> _Exercise_: Wherever a line in the material contains the word "following", copy that line.

> _Task inputs_:
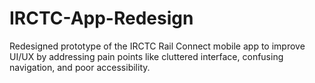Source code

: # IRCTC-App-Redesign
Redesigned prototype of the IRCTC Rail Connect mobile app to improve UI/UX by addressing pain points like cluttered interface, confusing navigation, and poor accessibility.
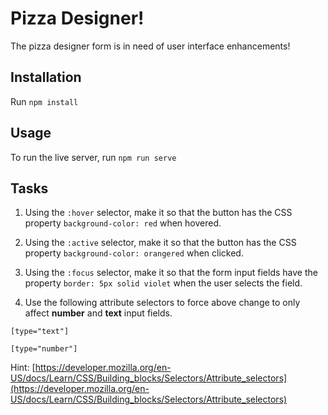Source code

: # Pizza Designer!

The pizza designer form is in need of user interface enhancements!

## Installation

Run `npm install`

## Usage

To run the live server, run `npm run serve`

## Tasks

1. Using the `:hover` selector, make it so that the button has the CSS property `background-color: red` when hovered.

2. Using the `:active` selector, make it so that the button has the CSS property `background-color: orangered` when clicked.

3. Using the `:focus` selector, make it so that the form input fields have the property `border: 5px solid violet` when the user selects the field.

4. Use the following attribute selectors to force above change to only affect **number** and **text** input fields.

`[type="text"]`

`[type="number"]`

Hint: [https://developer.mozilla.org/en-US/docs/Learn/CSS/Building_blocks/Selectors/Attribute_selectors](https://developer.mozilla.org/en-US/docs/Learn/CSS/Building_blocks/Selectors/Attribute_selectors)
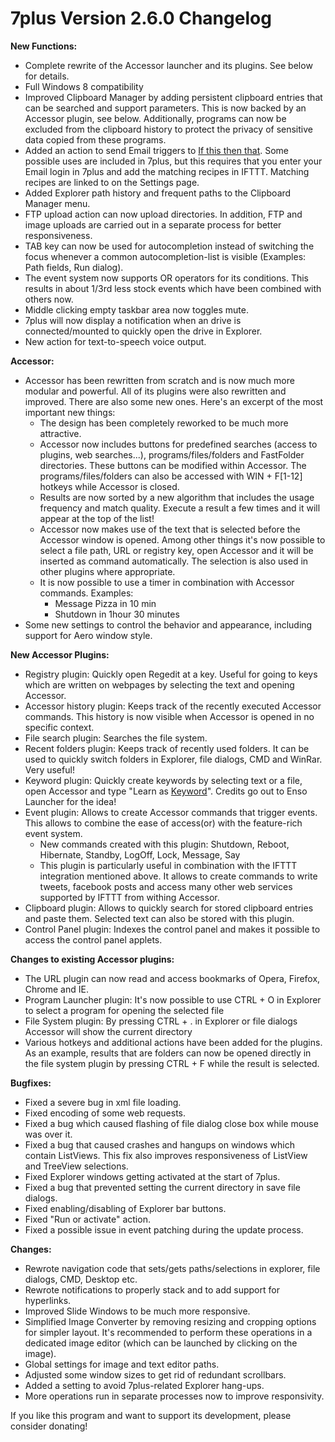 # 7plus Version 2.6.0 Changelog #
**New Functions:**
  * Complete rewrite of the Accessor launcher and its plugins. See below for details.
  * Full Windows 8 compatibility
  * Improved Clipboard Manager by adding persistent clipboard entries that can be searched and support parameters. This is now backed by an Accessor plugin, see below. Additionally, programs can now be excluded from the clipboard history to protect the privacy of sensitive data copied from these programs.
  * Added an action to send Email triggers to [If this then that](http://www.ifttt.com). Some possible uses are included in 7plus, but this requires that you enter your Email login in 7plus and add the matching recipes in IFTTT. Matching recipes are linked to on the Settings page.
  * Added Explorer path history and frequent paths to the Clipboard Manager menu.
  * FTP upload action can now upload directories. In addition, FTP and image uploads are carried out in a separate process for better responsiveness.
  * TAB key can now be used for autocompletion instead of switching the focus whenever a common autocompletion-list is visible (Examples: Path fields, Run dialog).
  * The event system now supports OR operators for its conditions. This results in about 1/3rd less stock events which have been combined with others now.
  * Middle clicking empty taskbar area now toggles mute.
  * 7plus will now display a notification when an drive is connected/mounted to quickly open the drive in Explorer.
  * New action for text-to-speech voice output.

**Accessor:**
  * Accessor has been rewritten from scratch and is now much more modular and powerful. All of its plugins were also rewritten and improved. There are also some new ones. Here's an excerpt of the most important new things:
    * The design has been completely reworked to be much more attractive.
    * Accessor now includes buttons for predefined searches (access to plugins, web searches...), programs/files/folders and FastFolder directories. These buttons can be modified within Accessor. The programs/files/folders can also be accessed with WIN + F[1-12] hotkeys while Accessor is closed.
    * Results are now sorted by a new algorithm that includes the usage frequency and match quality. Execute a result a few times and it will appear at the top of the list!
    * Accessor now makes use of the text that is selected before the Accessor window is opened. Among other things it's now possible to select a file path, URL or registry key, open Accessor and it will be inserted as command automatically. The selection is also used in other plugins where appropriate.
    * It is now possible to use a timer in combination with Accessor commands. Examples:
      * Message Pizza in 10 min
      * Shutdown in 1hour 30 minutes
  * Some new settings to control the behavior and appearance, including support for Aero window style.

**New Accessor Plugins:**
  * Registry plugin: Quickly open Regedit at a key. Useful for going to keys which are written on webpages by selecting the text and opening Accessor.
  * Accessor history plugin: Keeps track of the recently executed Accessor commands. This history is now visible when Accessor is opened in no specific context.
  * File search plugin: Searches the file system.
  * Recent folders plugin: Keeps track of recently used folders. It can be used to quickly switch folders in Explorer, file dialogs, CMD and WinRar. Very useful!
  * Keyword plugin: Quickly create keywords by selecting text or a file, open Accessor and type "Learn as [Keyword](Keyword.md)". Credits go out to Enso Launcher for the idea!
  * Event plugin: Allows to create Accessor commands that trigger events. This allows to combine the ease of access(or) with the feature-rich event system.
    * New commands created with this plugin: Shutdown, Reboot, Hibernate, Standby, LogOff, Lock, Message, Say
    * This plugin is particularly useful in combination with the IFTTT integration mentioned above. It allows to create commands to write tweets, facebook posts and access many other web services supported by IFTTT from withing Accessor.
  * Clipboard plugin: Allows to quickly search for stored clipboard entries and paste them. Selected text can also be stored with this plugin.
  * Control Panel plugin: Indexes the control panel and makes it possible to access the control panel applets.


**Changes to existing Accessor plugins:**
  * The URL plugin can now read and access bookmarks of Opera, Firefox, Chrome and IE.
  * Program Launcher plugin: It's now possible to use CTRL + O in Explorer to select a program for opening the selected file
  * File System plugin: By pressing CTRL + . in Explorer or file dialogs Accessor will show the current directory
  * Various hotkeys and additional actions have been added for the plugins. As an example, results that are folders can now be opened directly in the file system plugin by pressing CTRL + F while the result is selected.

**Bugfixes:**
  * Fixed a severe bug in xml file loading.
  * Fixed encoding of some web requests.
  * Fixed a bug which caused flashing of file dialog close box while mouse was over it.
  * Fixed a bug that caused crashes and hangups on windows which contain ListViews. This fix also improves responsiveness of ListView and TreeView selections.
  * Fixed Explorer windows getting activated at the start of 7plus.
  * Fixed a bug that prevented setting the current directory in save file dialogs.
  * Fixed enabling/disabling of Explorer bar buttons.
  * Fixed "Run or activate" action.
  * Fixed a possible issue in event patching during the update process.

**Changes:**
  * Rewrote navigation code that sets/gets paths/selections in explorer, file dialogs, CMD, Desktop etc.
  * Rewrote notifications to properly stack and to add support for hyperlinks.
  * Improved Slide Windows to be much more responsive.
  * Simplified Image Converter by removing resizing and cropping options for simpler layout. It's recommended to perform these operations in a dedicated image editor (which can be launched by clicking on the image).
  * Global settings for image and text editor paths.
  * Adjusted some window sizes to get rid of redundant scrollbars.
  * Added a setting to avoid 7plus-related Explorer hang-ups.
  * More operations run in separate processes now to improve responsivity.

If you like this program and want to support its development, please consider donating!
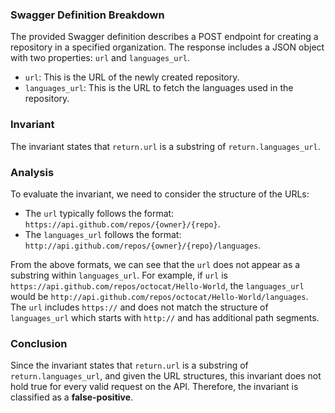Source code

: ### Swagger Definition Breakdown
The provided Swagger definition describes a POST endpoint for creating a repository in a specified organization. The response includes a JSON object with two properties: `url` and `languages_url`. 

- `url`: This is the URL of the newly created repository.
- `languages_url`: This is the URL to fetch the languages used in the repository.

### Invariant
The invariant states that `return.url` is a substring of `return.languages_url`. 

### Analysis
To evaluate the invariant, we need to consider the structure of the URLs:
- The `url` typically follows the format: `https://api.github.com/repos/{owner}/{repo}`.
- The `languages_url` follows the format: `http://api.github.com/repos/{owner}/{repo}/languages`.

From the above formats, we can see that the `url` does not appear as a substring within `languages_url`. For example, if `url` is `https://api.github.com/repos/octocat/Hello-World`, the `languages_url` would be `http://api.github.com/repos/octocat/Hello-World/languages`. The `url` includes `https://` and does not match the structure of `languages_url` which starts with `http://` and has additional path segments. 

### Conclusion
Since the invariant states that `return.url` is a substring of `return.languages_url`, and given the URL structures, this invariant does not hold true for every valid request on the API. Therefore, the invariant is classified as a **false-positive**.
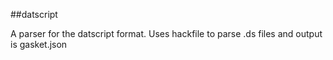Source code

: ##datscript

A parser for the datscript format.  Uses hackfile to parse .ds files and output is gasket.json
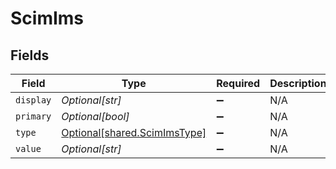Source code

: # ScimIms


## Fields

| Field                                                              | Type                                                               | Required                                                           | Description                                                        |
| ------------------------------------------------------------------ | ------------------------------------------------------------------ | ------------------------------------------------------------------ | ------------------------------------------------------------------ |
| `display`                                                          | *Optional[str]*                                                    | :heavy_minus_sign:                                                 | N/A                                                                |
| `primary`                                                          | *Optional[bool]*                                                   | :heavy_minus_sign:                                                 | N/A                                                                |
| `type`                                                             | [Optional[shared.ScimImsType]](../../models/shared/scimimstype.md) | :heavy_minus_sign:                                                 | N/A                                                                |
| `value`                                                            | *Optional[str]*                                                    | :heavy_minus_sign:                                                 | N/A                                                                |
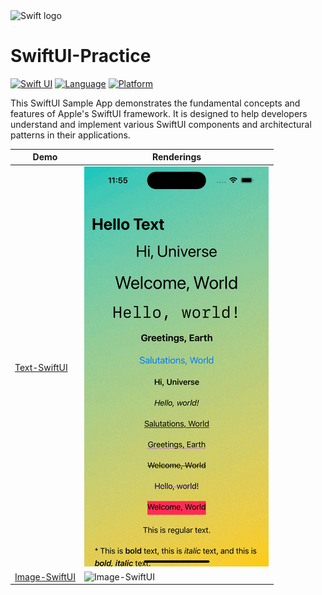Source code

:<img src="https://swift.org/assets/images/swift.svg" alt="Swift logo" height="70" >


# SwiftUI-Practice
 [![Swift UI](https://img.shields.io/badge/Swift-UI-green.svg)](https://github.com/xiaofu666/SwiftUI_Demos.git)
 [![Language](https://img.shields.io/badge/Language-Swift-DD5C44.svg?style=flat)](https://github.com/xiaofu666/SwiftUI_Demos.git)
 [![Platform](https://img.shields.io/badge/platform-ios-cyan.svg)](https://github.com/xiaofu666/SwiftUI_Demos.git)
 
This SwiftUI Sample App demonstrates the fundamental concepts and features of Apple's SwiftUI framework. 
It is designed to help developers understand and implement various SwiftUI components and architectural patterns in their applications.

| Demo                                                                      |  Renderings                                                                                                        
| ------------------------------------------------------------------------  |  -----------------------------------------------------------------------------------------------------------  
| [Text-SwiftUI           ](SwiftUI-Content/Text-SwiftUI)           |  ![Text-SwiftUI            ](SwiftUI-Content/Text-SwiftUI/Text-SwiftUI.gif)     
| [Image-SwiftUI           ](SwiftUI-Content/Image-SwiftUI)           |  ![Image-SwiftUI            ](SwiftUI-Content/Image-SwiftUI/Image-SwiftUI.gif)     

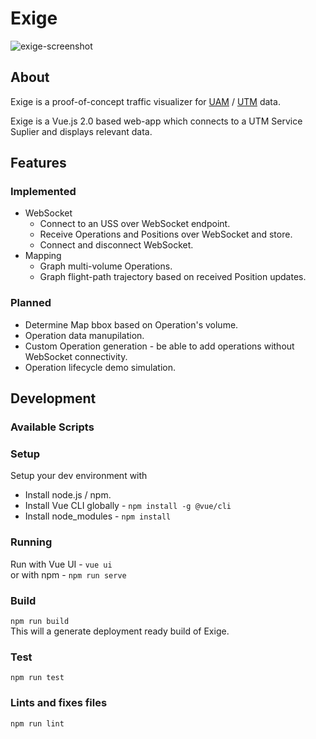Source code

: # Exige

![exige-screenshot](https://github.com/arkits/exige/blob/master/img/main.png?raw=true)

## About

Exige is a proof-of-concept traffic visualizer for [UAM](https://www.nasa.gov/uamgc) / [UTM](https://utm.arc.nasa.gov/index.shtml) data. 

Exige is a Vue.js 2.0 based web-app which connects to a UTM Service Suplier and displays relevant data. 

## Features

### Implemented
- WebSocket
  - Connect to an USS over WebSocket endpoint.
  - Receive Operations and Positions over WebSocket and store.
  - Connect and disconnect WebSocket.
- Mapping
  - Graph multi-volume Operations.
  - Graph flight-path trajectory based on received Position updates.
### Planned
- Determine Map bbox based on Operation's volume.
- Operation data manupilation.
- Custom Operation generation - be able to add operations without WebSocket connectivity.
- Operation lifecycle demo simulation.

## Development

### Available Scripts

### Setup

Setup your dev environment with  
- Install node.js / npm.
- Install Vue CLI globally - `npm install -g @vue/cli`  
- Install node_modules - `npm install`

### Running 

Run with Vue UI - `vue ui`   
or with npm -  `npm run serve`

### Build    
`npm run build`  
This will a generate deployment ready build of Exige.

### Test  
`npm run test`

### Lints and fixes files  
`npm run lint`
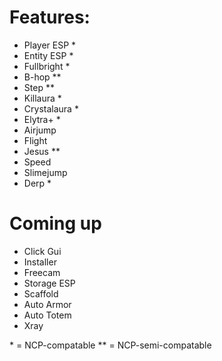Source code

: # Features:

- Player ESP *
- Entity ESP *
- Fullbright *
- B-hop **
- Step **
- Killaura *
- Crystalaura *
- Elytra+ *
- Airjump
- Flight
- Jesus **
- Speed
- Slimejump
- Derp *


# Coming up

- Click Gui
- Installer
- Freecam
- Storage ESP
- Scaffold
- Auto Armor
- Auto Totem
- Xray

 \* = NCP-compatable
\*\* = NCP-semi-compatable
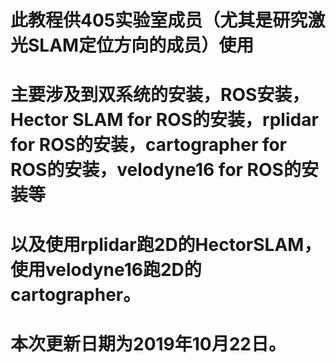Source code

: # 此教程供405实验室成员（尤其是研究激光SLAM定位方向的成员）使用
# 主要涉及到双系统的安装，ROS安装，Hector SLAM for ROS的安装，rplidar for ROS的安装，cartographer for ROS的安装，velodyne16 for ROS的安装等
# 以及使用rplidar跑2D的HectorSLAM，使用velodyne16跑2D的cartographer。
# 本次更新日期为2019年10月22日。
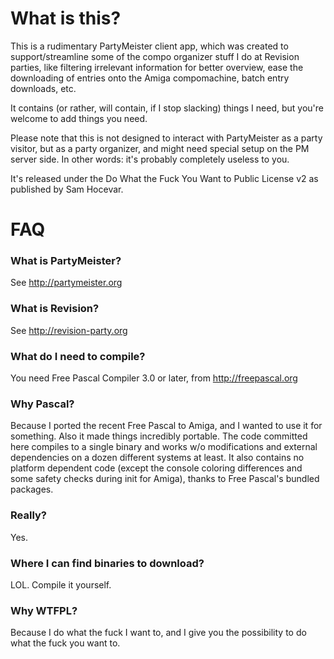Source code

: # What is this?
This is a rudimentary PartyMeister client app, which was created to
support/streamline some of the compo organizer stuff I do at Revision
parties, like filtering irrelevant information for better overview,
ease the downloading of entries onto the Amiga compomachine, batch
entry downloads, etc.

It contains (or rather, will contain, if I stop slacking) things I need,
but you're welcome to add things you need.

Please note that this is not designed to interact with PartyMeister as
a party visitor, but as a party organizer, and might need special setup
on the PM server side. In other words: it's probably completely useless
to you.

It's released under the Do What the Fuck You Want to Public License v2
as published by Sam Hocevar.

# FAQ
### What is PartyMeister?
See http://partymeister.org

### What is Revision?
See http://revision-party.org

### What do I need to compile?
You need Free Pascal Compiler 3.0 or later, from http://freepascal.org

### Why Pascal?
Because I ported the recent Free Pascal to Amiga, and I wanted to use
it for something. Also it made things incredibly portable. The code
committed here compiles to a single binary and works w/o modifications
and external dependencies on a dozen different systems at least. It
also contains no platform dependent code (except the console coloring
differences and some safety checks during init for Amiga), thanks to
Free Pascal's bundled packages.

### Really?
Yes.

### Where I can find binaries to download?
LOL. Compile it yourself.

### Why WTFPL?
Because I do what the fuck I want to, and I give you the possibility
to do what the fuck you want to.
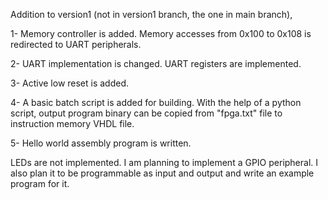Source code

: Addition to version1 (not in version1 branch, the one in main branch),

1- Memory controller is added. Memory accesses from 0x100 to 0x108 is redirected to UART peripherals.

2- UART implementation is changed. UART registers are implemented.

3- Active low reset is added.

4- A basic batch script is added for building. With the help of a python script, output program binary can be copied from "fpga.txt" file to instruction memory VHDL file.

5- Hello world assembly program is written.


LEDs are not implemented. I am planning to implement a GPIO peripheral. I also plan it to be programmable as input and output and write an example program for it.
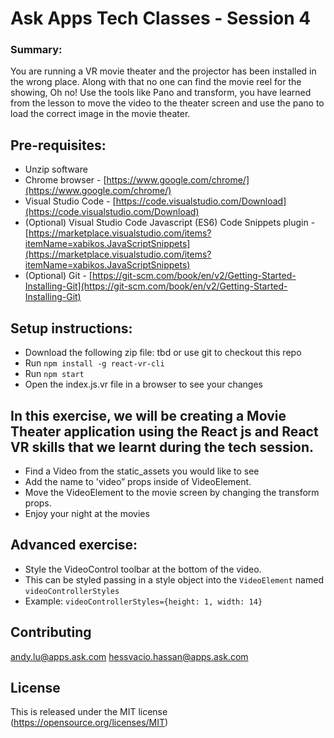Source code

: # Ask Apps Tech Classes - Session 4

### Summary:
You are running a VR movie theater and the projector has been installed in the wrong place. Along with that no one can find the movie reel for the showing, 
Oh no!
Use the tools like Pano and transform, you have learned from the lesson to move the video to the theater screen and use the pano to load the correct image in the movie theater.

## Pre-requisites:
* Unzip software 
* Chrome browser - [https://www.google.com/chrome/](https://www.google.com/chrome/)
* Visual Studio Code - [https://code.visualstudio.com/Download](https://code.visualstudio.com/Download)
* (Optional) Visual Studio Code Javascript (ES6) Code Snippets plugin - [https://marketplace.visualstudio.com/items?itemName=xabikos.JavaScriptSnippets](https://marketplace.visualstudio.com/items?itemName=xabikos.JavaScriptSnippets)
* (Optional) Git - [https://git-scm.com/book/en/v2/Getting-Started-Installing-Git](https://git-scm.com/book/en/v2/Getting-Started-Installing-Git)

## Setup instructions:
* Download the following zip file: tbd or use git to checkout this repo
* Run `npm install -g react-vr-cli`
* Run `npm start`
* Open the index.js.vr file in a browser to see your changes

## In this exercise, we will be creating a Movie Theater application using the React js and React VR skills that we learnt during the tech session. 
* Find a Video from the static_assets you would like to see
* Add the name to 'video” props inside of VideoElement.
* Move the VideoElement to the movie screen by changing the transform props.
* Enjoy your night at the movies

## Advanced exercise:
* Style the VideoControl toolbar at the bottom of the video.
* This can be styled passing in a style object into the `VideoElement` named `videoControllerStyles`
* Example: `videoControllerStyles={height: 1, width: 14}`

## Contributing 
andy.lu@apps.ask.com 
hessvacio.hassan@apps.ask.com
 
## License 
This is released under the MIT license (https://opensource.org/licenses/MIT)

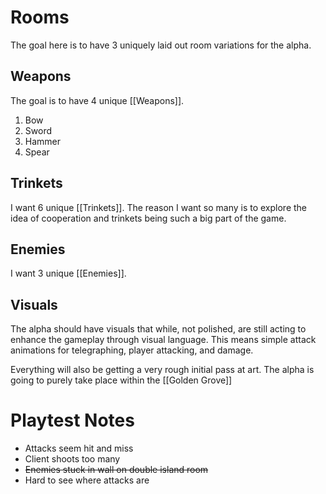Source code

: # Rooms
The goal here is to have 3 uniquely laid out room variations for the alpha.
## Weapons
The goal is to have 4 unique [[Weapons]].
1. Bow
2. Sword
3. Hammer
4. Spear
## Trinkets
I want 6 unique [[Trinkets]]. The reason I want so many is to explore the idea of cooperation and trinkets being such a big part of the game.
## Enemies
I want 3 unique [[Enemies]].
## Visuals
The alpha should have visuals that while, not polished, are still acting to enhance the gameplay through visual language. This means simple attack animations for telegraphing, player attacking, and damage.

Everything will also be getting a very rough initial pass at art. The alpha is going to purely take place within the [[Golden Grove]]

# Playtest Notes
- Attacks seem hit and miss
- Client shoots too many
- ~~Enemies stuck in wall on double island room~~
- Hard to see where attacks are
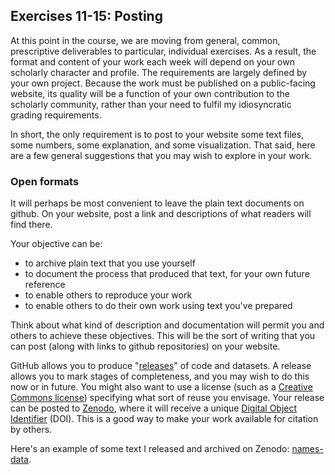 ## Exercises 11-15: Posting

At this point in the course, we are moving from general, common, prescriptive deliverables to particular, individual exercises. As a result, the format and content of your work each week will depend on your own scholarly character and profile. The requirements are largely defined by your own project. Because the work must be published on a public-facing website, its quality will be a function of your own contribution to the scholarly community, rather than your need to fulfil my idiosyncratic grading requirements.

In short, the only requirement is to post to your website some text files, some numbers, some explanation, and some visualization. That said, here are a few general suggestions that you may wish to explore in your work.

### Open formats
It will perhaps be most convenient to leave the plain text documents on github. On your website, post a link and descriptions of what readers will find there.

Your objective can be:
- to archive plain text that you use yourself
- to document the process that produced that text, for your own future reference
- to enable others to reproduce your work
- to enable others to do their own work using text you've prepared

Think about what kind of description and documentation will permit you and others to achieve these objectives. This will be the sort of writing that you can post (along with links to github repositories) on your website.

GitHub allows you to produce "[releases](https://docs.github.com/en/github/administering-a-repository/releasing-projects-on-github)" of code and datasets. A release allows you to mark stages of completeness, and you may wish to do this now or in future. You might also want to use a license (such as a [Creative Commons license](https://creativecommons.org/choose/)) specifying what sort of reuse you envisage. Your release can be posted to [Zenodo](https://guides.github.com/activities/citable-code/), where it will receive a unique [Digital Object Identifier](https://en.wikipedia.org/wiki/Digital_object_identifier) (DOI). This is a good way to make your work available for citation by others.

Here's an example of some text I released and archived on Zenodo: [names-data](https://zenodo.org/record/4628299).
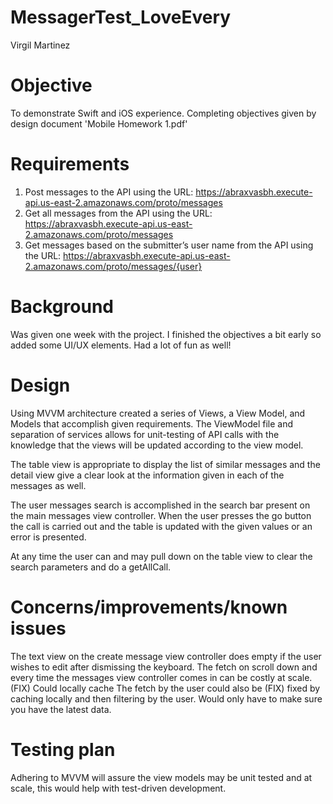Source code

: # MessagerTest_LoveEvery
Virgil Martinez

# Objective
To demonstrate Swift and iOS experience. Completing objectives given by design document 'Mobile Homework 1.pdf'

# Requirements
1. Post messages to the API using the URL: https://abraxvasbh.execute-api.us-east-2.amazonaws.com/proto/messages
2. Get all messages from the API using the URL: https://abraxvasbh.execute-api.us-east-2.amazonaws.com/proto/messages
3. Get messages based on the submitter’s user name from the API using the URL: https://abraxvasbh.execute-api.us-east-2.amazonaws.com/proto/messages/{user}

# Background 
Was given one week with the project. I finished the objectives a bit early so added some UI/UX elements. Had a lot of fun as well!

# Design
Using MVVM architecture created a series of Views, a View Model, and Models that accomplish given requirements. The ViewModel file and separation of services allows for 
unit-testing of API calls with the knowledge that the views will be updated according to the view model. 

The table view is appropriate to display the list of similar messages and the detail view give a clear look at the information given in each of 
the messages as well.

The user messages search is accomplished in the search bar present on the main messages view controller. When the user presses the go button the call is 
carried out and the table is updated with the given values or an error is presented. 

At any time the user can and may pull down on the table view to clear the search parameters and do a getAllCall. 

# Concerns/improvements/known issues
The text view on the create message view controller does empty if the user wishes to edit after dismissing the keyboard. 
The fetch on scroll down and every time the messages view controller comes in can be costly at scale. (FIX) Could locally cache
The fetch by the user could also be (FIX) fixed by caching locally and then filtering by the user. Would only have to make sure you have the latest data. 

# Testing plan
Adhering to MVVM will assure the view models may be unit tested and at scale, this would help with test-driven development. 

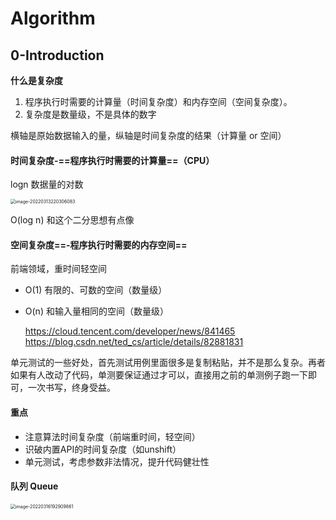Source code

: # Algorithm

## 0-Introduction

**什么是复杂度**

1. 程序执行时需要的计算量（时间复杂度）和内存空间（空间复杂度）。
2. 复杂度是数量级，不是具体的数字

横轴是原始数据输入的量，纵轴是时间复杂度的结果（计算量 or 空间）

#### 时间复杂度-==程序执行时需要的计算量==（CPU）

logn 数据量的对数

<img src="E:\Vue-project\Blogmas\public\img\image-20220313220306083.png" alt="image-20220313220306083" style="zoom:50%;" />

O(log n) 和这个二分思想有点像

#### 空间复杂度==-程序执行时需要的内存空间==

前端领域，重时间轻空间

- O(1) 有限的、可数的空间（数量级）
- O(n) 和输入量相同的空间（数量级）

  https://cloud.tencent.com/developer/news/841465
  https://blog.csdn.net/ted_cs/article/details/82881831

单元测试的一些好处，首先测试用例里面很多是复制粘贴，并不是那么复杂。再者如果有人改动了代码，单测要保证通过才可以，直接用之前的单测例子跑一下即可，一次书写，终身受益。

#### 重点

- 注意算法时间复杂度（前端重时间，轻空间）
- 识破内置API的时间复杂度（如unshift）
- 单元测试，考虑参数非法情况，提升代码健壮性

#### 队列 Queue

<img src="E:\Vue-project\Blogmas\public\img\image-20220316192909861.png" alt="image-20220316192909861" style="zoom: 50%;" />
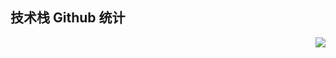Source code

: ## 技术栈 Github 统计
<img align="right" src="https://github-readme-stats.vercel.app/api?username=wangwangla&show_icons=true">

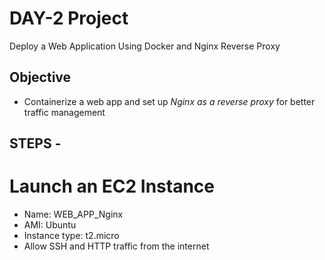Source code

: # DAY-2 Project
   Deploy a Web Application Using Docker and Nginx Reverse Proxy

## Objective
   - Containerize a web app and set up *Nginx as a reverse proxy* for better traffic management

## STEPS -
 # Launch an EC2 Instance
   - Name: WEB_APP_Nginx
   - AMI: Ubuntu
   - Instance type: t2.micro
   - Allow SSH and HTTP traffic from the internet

> _Response to the exercise_:
4. Use the following attribute selectors to force above change to only affect **number** and **text** input fields.
* Download the following zip file: tbd or use git to checkout this repo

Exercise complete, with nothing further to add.